I hate visors. They look silly and they serve no reasonable purpose. They don't even cover the top of your head and sunglasses are always cooler and less cumbersome to shade your eyes from sun than visors. In fact, I wore a visor one and only time in my life.
I had a new visor and I had to wear it. Got it from Dave, the base guitarist of the Widespread Panic. My friend Kris, she's tight with a bunch of great bands from Atlanta. Years of bartendering down there and dating some of them gets you on the inside. So when the Panic comes, we get invitation backstage. WP played in the Orpheum, we got to hang on the side of the stage. After the show we ran with the band through the belly of the building into an unmarked white van. Another van with the band logo and all went the opposite direction to confuse the crowds of stoned fans. Coolness squared. We drank with Dave in their hotel bar until wee hours of the morning. For free. Some of the fans found us and kept buying the band drinks all night. Including me and Kris. Famous for a night. So, still being somewhat high from the concert, I adorned my head with a visor that Dave gave me once. I thought I'd wear it more often, after all, I thought that it will be good for biking. And I planned to do a whole lot of biking, for I had a month off, going back home to Slovakia.
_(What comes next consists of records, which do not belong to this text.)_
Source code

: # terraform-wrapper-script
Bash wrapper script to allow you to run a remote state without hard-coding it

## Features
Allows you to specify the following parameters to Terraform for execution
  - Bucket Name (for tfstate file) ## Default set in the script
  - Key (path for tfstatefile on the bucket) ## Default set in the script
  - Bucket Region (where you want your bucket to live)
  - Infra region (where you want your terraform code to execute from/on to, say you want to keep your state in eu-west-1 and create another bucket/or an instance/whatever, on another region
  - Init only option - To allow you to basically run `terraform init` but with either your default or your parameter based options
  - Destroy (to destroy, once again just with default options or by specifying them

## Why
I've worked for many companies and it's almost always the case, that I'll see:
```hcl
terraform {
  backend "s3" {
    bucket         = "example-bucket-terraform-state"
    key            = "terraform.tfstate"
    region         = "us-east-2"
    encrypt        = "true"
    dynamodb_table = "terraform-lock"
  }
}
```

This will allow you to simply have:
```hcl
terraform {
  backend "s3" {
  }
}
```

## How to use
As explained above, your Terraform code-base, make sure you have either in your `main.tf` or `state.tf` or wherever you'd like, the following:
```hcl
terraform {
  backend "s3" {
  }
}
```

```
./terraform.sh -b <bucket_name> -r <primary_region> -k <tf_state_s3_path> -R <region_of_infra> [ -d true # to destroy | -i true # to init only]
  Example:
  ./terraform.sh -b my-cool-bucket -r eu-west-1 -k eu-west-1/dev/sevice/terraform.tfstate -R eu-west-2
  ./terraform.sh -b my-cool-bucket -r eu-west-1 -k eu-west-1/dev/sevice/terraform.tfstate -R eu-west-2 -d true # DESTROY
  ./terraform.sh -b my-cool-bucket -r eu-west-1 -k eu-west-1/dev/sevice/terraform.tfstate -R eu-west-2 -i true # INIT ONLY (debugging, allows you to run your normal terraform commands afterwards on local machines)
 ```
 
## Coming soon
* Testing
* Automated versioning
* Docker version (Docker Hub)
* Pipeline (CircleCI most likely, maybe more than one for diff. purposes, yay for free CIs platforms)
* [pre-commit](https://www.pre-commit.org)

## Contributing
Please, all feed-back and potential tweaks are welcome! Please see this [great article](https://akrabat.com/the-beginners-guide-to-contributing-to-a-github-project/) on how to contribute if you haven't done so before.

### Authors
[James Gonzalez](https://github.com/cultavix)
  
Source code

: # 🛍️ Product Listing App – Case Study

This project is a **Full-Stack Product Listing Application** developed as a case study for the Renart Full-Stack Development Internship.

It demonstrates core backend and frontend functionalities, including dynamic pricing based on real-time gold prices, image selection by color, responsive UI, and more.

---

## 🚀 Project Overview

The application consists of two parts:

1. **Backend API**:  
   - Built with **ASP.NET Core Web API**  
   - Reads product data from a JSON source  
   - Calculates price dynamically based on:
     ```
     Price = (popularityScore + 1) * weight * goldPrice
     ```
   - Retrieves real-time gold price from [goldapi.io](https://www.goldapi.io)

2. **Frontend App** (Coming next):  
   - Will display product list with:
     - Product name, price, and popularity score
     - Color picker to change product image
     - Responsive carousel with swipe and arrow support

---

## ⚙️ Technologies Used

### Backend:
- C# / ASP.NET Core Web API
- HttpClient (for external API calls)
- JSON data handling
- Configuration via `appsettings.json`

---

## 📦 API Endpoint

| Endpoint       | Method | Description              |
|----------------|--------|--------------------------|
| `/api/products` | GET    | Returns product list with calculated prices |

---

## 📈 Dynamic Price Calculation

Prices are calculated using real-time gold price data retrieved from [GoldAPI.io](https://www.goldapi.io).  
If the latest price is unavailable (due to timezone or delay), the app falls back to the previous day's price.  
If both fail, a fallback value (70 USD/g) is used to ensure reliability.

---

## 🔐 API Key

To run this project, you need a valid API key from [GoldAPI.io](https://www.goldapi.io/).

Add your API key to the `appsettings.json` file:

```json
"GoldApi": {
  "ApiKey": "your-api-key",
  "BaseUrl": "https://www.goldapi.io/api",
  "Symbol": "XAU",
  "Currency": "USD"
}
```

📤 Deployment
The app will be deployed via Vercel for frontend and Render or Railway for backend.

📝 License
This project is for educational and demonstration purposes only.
Getting back home, I open the paper, wondering where I should venture this Sunday. There's a big article about old mills on a branch of Danube. Should be a picturesque ride through the fields, some dirt roads, nice. Granted I have to cross half of the town and some villages, but it will be worth it. It's a scorching hot day, I set out in tank top and bike shorts, crowned with my new Panic visor. It won't protect top of my head and I know it's silly of me, but I'm stubborn. Visor's new, it has to come with. I set out, steppin on the pedals light and fast. Gorgeous day. I whizz by a group of men. One whistles, another yells something after me. They laugh. Assholes. That's Eastern Europe for you. On the way through Podunajské Biskupice I pass a beer garden. That's where guys go to "church" on Sundays. Another group of men in their overalls. "Take me, take me!" one hollers. "Hey, baby, I'd show you a thing or two..." yells another. Damn, I didn't know Slovakia was this backward, I think, rolling my eyes. Finally I turn left and hit the small country road. Just a few villages and I'm near the floodplain forests. On the weekends people work on their houses. Neighbors and family get together and work on a construction or repairs or something. I pass a few groups hard at work on my way. All heads turn, hollering continues. "I'm innocent as a spring flower!" exclaims a young worker leaning on a shovel next to a cement mixer. Now that's beginning to be really weird. Either I look extra hot today, which is highly unlikely, or I'm paranoid and I imagine everybody is watching me and talking at me, or something's up and I wasn't informed. Luckily I reach the forests and wind my way through the paths and herds of mosquitos. I am quite glad to reach the water mill, my brain is half cooked by now. There's a wooden shack with a snack bar. I'm delighted to find out they have Kofola on tap. Kofola is a Slovak version of Coca-cola, except less sweet, more lemony, and fresh from the draught. Naturally superior to Coca-cola, as it's been around when I was growing up, and Coca-cola was not. Hefty woman behind the bar eyes me up and down and barely speaks to me. She is not trying to hide her dislike of me one bit. I don't care, everybody's bloody strange today, I refuse to take notice.
I walk my bike to the river, sit down in the shade, stretch on the grass. Ahhhh, it's beautiful here. My eyes rest on tops of the trees, fluffy clouds scattered on a turquouise sky, on boats tied to the bank, on my visor. 'Panic', it says. I'm about to continue the visual tour of the surroundings, when about ten thousand bells and alarms and lights go off inside my head. I read it again. "Panic". This time I read it in Slovak - and I'm truly 'panic'-stricken. [Pun-eetz], as one would pronouce it, means 'virgin' in my beautiful mother tongue. More than that, it describes a male virgin ('panna' being the female form). Damn! I am a walking personal advertisement, looking for an untouched male at that! "Take me," and "I'm innocent as a spring flower" suddenly make a lot more sense. As do grins and whistling and the old woman's disdain for me. I hide the damn visor in my shirt pocket. I shall never be seen with it in this part of the world again!
I drag myself home, the ride is endless. It must be well over 35 °C and the sun is baking right on my uncovered head. I run out of water third way into the ride. When I reach home, visor flies into a closet, as soon as I'm done downing gallons of water. I have a massive headache from a sunstroke. Serves me right, being so giddy about a stupid visor, just because a base player from a famous band gave it to me... Lesson in humility. Thou shalt not feel superior because of a damn visor!